**What the task requires**
The output has to be the full set of records, reproduced exactly, minus any picture.

**Data listing**
=-=-=-=-=
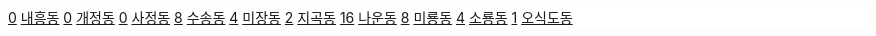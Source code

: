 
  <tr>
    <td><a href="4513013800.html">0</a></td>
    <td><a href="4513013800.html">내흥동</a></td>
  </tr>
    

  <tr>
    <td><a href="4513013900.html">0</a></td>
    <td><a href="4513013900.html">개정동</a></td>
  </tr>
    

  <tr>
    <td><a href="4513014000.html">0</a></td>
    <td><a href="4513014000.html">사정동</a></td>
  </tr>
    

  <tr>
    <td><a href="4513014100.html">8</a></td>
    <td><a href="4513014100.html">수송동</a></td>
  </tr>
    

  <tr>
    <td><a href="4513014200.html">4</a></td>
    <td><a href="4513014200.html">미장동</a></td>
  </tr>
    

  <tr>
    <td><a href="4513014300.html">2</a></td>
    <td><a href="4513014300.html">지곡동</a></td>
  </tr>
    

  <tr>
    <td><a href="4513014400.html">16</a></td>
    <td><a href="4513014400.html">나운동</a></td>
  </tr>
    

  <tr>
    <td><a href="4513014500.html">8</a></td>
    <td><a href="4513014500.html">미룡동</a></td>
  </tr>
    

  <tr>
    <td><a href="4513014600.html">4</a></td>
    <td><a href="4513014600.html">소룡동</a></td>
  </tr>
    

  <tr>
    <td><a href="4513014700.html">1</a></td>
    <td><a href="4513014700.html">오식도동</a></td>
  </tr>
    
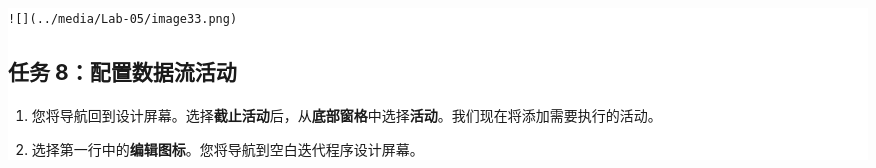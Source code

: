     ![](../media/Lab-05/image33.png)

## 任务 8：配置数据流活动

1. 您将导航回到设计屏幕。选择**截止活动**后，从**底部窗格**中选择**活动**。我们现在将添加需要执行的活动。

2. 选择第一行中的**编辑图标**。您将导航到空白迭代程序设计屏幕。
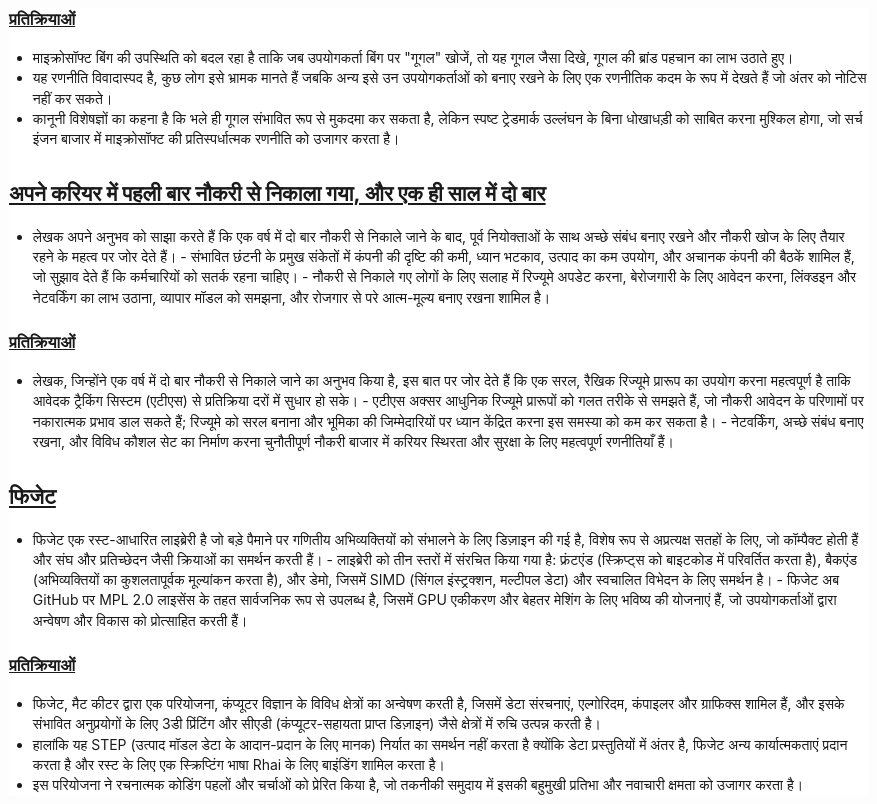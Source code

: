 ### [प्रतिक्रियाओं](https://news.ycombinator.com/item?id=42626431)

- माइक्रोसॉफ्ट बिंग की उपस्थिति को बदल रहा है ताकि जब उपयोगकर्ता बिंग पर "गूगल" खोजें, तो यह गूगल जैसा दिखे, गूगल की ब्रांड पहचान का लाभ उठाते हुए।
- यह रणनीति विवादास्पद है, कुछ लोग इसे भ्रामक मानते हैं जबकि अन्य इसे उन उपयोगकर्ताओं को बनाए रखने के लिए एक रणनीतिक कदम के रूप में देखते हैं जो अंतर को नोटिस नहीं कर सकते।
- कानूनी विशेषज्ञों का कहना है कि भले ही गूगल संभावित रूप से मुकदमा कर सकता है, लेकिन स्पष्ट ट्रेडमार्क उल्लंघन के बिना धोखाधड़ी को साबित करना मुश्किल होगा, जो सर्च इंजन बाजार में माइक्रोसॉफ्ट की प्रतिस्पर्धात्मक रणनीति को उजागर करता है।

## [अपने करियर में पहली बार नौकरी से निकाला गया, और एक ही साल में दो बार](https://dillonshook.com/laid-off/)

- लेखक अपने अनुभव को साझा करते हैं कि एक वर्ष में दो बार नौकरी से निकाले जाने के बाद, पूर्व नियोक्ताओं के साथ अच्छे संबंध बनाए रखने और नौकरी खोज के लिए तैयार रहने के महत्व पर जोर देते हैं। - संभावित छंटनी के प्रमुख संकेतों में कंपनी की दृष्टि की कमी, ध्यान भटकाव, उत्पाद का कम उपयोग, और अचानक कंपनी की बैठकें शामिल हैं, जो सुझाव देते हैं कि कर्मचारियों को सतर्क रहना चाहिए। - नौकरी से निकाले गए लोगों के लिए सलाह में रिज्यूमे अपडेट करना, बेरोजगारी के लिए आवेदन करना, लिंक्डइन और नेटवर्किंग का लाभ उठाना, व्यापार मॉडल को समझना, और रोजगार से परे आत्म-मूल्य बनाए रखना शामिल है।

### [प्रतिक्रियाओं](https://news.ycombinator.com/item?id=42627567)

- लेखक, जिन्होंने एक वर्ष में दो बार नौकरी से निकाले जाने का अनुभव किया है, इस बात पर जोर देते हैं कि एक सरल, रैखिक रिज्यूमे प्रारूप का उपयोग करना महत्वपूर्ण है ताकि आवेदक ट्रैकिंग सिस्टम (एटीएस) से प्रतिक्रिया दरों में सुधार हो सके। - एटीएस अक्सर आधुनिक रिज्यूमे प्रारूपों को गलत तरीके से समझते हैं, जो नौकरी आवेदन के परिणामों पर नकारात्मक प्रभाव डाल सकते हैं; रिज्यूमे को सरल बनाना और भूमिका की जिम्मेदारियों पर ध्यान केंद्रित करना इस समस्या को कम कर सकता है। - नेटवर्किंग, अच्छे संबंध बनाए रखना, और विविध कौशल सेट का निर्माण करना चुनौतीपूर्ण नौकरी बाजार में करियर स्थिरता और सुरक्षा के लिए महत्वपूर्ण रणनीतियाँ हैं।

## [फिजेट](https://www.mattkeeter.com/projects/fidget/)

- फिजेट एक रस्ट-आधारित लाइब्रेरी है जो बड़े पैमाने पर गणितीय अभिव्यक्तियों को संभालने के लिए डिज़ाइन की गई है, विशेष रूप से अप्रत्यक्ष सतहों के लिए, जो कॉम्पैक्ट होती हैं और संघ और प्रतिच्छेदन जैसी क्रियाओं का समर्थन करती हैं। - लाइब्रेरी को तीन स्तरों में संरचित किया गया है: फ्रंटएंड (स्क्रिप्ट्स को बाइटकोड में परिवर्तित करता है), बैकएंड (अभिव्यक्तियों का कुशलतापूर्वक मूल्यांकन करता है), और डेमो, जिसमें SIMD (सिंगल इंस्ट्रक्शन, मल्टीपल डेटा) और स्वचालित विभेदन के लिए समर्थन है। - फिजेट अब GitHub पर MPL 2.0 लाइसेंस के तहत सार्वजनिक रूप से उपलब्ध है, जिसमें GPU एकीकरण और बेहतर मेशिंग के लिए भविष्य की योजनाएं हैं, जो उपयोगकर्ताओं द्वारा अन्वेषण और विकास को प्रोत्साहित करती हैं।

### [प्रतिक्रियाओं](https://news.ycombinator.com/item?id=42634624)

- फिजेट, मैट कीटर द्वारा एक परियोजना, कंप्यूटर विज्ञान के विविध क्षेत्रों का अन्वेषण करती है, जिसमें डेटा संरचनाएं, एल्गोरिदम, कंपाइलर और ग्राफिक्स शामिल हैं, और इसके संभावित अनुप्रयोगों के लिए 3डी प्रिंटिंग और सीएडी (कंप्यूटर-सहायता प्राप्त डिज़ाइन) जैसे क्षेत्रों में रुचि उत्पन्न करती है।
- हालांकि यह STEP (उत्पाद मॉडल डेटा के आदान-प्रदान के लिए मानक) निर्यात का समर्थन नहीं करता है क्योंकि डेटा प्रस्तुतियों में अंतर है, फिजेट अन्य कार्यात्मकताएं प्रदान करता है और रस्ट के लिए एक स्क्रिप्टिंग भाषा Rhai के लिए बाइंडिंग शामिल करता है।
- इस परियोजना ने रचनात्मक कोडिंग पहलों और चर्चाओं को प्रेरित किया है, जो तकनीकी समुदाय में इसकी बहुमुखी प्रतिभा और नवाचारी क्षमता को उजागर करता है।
=-=-=-=-=
**Answer area**
Source code

: 
  <tr>
    <td><a href="4513013800.html">0</a></td>
    <td><a href="4513013800.html">내흥동</a></td>
  </tr>
    

  <tr>
    <td><a href="4513013900.html">0</a></td>
    <td><a href="4513013900.html">개정동</a></td>
  </tr>
    

  <tr>
    <td><a href="4513014000.html">0</a></td>
    <td><a href="4513014000.html">사정동</a></td>
  </tr>
    

  <tr>
    <td><a href="4513014100.html">8</a></td>
    <td><a href="4513014100.html">수송동</a></td>
  </tr>
    

  <tr>
    <td><a href="4513014200.html">4</a></td>
    <td><a href="4513014200.html">미장동</a></td>
  </tr>
    

  <tr>
    <td><a href="4513014300.html">2</a></td>
    <td><a href="4513014300.html">지곡동</a></td>
  </tr>
    

  <tr>
    <td><a href="4513014400.html">16</a></td>
    <td><a href="4513014400.html">나운동</a></td>
  </tr>
    

  <tr>
    <td><a href="4513014500.html">8</a></td>
    <td><a href="4513014500.html">미룡동</a></td>
  </tr>
    

  <tr>
    <td><a href="4513014600.html">4</a></td>
    <td><a href="4513014600.html">소룡동</a></td>
  </tr>
    

  <tr>
    <td><a href="4513014700.html">1</a></td>
    <td><a href="4513014700.html">오식도동</a></td>
  </tr>
    
Source code

:     ![](../media/Lab-05/image33.png)

## 任务 8：配置数据流活动

1. 您将导航回到设计屏幕。选择**截止活动**后，从**底部窗格**中选择**活动**。我们现在将添加需要执行的活动。

2. 选择第一行中的**编辑图标**。您将导航到空白迭代程序设计屏幕。
Source code

: ### [प्रतिक्रियाओं](https://news.ycombinator.com/item?id=42626431)

- माइक्रोसॉफ्ट बिंग की उपस्थिति को बदल रहा है ताकि जब उपयोगकर्ता बिंग पर "गूगल" खोजें, तो यह गूगल जैसा दिखे, गूगल की ब्रांड पहचान का लाभ उठाते हुए।
- यह रणनीति विवादास्पद है, कुछ लोग इसे भ्रामक मानते हैं जबकि अन्य इसे उन उपयोगकर्ताओं को बनाए रखने के लिए एक रणनीतिक कदम के रूप में देखते हैं जो अंतर को नोटिस नहीं कर सकते।
- कानूनी विशेषज्ञों का कहना है कि भले ही गूगल संभावित रूप से मुकदमा कर सकता है, लेकिन स्पष्ट ट्रेडमार्क उल्लंघन के बिना धोखाधड़ी को साबित करना मुश्किल होगा, जो सर्च इंजन बाजार में माइक्रोसॉफ्ट की प्रतिस्पर्धात्मक रणनीति को उजागर करता है।

## [अपने करियर में पहली बार नौकरी से निकाला गया, और एक ही साल में दो बार](https://dillonshook.com/laid-off/)

- लेखक अपने अनुभव को साझा करते हैं कि एक वर्ष में दो बार नौकरी से निकाले जाने के बाद, पूर्व नियोक्ताओं के साथ अच्छे संबंध बनाए रखने और नौकरी खोज के लिए तैयार रहने के महत्व पर जोर देते हैं। - संभावित छंटनी के प्रमुख संकेतों में कंपनी की दृष्टि की कमी, ध्यान भटकाव, उत्पाद का कम उपयोग, और अचानक कंपनी की बैठकें शामिल हैं, जो सुझाव देते हैं कि कर्मचारियों को सतर्क रहना चाहिए। - नौकरी से निकाले गए लोगों के लिए सलाह में रिज्यूमे अपडेट करना, बेरोजगारी के लिए आवेदन करना, लिंक्डइन और नेटवर्किंग का लाभ उठाना, व्यापार मॉडल को समझना, और रोजगार से परे आत्म-मूल्य बनाए रखना शामिल है।

### [प्रतिक्रियाओं](https://news.ycombinator.com/item?id=42627567)

- लेखक, जिन्होंने एक वर्ष में दो बार नौकरी से निकाले जाने का अनुभव किया है, इस बात पर जोर देते हैं कि एक सरल, रैखिक रिज्यूमे प्रारूप का उपयोग करना महत्वपूर्ण है ताकि आवेदक ट्रैकिंग सिस्टम (एटीएस) से प्रतिक्रिया दरों में सुधार हो सके। - एटीएस अक्सर आधुनिक रिज्यूमे प्रारूपों को गलत तरीके से समझते हैं, जो नौकरी आवेदन के परिणामों पर नकारात्मक प्रभाव डाल सकते हैं; रिज्यूमे को सरल बनाना और भूमिका की जिम्मेदारियों पर ध्यान केंद्रित करना इस समस्या को कम कर सकता है। - नेटवर्किंग, अच्छे संबंध बनाए रखना, और विविध कौशल सेट का निर्माण करना चुनौतीपूर्ण नौकरी बाजार में करियर स्थिरता और सुरक्षा के लिए महत्वपूर्ण रणनीतियाँ हैं।

## [फिजेट](https://www.mattkeeter.com/projects/fidget/)

- फिजेट एक रस्ट-आधारित लाइब्रेरी है जो बड़े पैमाने पर गणितीय अभिव्यक्तियों को संभालने के लिए डिज़ाइन की गई है, विशेष रूप से अप्रत्यक्ष सतहों के लिए, जो कॉम्पैक्ट होती हैं और संघ और प्रतिच्छेदन जैसी क्रियाओं का समर्थन करती हैं। - लाइब्रेरी को तीन स्तरों में संरचित किया गया है: फ्रंटएंड (स्क्रिप्ट्स को बाइटकोड में परिवर्तित करता है), बैकएंड (अभिव्यक्तियों का कुशलतापूर्वक मूल्यांकन करता है), और डेमो, जिसमें SIMD (सिंगल इंस्ट्रक्शन, मल्टीपल डेटा) और स्वचालित विभेदन के लिए समर्थन है। - फिजेट अब GitHub पर MPL 2.0 लाइसेंस के तहत सार्वजनिक रूप से उपलब्ध है, जिसमें GPU एकीकरण और बेहतर मेशिंग के लिए भविष्य की योजनाएं हैं, जो उपयोगकर्ताओं द्वारा अन्वेषण और विकास को प्रोत्साहित करती हैं।

### [प्रतिक्रियाओं](https://news.ycombinator.com/item?id=42634624)

- फिजेट, मैट कीटर द्वारा एक परियोजना, कंप्यूटर विज्ञान के विविध क्षेत्रों का अन्वेषण करती है, जिसमें डेटा संरचनाएं, एल्गोरिदम, कंपाइलर और ग्राफिक्स शामिल हैं, और इसके संभावित अनुप्रयोगों के लिए 3डी प्रिंटिंग और सीएडी (कंप्यूटर-सहायता प्राप्त डिज़ाइन) जैसे क्षेत्रों में रुचि उत्पन्न करती है।
- हालांकि यह STEP (उत्पाद मॉडल डेटा के आदान-प्रदान के लिए मानक) निर्यात का समर्थन नहीं करता है क्योंकि डेटा प्रस्तुतियों में अंतर है, फिजेट अन्य कार्यात्मकताएं प्रदान करता है और रस्ट के लिए एक स्क्रिप्टिंग भाषा Rhai के लिए बाइंडिंग शामिल करता है।
- इस परियोजना ने रचनात्मक कोडिंग पहलों और चर्चाओं को प्रेरित किया है, जो तकनीकी समुदाय में इसकी बहुमुखी प्रतिभा और नवाचारी क्षमता को उजागर करता है।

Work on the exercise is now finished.